On the other hand, tumors that do not contain immune cells are known as cold tumors. If a cancer patient has cold tumors, immunotherapy is not as effective. Therefore, researchers have been exploring ways of turning cold tumors into hot tumors for treating cancer with immunotherapy since it is generally the safest therapy among all others.

The new study, whose findings appear in the Journal of Proceedings of the National Academy of Sciences of the United States of America, shows that there might be a way to turn cold tumors into hot tumors via the injection of flu vaccination directly to the tumor.

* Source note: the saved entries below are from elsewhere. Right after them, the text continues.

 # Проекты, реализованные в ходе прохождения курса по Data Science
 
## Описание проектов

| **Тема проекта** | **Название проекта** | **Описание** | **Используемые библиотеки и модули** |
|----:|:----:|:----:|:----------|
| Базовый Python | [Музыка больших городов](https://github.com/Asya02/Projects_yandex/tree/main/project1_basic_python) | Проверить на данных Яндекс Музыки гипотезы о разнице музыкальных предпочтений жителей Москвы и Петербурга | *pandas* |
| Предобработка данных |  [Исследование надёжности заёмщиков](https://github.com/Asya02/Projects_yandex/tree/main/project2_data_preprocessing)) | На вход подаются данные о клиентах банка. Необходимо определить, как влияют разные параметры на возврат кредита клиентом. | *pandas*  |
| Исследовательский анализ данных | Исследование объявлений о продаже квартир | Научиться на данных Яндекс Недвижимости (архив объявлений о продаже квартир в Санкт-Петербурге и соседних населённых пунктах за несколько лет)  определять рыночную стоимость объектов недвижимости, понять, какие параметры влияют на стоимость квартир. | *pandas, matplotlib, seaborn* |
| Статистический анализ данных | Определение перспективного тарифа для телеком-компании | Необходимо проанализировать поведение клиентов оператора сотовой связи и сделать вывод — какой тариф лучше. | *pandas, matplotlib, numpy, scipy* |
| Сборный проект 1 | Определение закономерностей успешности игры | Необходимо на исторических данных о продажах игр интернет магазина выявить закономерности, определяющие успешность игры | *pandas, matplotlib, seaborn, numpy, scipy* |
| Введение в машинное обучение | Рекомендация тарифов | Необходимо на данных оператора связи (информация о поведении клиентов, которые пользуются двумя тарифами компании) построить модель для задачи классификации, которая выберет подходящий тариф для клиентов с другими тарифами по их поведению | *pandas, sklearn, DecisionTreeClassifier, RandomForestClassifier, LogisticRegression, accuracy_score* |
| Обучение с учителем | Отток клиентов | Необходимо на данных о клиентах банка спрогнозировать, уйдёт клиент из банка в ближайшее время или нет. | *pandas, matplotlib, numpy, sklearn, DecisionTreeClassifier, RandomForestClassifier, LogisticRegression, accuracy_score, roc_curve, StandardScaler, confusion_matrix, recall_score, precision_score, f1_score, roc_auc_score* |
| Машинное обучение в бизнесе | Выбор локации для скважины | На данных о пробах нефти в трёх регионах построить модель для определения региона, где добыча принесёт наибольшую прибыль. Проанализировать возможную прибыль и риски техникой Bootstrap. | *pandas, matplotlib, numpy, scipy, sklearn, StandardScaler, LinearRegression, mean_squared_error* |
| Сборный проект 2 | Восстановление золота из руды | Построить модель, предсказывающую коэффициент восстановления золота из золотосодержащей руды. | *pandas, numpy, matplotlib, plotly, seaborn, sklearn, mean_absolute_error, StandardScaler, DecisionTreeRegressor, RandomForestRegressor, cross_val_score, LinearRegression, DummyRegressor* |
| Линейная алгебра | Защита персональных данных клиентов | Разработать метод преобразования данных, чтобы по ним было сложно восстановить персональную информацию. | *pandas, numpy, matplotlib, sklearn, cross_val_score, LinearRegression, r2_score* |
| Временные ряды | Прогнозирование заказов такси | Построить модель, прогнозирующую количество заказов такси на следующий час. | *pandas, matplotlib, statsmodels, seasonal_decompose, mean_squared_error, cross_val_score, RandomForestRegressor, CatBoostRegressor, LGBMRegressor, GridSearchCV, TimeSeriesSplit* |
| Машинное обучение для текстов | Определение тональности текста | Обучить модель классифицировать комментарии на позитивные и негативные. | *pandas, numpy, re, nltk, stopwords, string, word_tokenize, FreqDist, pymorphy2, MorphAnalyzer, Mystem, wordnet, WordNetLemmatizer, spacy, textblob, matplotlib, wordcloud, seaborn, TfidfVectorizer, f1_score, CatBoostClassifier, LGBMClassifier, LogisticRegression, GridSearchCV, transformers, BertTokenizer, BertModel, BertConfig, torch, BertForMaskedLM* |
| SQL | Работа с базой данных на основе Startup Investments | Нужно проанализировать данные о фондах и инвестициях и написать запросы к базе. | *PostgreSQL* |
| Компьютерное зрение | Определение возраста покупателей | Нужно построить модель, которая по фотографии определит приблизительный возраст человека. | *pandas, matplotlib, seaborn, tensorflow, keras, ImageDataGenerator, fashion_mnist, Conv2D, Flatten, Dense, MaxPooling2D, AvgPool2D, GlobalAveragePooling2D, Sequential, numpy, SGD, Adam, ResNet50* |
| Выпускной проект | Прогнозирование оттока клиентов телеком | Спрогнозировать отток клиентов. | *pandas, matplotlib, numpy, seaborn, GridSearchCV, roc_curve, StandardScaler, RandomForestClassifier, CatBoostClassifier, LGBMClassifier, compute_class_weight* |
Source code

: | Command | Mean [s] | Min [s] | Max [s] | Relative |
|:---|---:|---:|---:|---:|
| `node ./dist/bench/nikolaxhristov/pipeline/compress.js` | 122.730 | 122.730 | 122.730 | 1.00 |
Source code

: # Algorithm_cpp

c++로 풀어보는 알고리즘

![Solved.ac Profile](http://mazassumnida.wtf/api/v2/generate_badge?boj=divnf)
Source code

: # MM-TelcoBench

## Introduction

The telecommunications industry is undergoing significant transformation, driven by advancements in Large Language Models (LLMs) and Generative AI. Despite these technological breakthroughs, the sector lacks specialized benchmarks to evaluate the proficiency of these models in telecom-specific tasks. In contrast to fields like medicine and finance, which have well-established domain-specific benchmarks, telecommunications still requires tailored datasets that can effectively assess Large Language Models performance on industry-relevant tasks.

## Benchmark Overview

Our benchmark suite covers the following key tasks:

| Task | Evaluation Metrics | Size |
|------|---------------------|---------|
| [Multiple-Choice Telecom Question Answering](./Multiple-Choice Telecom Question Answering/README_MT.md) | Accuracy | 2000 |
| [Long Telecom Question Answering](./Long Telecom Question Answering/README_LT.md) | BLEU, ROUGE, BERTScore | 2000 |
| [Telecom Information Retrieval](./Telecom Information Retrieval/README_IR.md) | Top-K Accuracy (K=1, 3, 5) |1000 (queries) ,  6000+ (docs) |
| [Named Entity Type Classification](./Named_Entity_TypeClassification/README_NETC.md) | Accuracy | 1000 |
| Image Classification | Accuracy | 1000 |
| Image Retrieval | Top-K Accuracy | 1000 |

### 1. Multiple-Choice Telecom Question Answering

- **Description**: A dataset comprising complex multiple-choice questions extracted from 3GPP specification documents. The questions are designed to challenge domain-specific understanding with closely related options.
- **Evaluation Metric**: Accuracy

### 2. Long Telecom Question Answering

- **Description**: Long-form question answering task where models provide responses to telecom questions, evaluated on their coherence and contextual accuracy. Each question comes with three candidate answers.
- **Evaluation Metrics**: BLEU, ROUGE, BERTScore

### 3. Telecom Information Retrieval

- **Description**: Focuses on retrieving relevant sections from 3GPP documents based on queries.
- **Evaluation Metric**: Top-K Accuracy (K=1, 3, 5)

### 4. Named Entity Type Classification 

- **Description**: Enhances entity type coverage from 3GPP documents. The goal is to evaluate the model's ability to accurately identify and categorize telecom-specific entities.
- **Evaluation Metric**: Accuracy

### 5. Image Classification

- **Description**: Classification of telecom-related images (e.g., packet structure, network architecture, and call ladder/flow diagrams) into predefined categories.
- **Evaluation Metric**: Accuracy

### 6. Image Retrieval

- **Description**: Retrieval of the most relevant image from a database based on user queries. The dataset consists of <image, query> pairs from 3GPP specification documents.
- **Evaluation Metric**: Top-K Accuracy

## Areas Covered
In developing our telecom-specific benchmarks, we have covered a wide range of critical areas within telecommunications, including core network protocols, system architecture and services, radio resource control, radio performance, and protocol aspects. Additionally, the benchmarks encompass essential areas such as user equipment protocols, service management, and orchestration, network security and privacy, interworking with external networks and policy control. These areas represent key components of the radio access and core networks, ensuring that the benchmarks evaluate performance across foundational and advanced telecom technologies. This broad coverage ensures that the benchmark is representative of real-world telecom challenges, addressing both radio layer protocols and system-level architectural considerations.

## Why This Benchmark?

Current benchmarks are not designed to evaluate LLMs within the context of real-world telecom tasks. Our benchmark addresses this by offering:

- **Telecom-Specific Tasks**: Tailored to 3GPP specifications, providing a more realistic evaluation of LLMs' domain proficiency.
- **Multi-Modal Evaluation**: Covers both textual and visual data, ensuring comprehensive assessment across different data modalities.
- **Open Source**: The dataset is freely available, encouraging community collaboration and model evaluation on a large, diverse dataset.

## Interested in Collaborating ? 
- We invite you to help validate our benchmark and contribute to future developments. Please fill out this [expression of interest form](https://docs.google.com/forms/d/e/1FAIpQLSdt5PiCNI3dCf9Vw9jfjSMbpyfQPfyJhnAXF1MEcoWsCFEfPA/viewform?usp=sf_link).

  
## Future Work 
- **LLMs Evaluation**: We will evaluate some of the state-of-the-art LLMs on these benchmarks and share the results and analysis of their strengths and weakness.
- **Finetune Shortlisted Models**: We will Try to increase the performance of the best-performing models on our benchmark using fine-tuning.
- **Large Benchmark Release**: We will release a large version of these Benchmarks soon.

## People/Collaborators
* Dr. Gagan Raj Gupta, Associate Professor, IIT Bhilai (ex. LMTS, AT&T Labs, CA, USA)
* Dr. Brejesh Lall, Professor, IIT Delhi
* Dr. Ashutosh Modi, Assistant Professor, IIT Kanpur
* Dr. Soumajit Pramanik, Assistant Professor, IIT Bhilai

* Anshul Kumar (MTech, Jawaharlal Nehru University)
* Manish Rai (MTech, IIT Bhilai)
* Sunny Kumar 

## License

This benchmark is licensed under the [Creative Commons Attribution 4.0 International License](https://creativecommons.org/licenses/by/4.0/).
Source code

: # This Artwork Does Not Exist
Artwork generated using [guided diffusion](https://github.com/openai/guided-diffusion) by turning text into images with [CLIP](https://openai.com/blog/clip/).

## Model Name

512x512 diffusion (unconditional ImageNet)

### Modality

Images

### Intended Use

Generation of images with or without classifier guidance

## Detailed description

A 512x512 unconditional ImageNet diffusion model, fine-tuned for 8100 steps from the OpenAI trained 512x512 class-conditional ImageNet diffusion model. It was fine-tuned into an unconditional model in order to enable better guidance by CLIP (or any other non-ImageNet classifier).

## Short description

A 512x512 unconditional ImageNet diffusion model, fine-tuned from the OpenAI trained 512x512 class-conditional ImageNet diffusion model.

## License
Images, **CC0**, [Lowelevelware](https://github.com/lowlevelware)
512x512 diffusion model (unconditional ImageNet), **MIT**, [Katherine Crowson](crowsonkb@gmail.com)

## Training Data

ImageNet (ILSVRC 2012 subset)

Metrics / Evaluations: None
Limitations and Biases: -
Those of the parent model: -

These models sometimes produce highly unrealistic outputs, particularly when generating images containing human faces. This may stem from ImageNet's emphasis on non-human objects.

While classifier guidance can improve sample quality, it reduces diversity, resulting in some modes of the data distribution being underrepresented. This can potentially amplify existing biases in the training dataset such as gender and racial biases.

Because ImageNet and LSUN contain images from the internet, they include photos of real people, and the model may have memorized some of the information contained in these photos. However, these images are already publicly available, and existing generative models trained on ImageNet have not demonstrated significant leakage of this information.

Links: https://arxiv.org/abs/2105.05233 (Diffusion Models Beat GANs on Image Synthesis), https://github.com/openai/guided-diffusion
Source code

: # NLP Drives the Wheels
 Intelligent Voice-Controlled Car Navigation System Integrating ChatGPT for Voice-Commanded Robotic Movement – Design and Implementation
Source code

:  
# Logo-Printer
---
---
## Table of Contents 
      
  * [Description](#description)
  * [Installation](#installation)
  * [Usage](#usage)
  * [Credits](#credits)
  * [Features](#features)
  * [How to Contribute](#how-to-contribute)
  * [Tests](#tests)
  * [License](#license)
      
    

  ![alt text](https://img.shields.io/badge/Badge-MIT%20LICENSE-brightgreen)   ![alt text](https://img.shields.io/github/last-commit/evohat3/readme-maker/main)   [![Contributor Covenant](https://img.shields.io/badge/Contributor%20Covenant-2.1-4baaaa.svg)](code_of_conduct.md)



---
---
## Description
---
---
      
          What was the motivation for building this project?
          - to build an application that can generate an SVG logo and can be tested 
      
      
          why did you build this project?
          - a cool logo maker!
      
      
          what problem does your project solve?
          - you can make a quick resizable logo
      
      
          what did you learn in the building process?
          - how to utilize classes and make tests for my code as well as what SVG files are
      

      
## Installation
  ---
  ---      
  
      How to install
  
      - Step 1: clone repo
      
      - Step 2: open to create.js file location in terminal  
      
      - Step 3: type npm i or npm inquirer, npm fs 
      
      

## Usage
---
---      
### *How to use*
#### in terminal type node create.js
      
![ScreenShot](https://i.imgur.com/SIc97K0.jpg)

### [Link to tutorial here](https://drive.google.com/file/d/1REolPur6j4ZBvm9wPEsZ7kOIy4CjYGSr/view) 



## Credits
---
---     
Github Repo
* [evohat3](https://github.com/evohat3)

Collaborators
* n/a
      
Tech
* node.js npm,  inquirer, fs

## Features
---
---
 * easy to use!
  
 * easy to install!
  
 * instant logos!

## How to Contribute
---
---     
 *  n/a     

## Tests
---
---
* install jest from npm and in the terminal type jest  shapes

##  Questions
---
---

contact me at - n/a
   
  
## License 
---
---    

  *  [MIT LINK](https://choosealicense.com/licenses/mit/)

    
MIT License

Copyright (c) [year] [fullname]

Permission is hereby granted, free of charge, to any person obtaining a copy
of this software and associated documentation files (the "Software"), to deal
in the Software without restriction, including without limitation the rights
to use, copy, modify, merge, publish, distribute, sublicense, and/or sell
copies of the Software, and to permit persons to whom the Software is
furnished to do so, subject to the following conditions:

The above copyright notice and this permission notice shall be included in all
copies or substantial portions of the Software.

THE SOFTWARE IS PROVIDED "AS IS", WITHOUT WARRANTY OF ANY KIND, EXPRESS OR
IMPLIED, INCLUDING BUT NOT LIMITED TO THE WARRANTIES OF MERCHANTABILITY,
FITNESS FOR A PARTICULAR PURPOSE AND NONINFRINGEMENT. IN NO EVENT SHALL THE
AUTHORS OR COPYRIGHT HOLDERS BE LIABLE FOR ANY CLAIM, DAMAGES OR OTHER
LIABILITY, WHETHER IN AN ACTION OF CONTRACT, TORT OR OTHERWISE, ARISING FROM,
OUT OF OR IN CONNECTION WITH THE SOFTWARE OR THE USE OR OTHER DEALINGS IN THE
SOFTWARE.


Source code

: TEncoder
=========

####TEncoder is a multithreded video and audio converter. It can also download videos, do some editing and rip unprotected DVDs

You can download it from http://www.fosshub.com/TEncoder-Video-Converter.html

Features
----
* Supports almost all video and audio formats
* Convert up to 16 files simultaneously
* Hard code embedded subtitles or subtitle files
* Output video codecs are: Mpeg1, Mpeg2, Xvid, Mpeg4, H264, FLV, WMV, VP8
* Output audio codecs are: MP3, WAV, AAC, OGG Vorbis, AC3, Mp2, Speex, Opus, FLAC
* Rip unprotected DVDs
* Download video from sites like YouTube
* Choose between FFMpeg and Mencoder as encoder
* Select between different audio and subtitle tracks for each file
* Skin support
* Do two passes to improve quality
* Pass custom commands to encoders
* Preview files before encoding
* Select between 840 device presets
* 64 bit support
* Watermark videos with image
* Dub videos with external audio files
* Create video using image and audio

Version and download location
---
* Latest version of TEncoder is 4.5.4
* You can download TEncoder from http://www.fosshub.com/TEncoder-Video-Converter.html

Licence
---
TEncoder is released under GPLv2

The researchers the idea of exploring flu vaccines for the treatment of cancer came from the data on lung cancer from the National Cancer Institute. The data showed that lung cancer patients who have had a flu vaccination lived longer in comparison with those who did not.

Consequently, the researchers implemented the same scenario in a lab mouse model and confirmed that flu vaccines did play a significant role. More precisely, it was seen that the injection of flu vaccines increases the concentration of dendritic cells, which, in turn, increased the CD8+ T cells after triggering an immune response.

Additionally, the researchers also noted that the injection of vaccines in tumors at one side of the body also slowed the growth rate of tumors present at any other part. The main types of tumors tested were triple-negative breast cancer and melanoma.

The use of common FDA-approved flu shots not only reduced the growth and size of the tumor but also made immunotherapy post the injection more effective. The researchers hope to see similar results in future clinical trials on humans as mice and humans are ninety-five percent similar.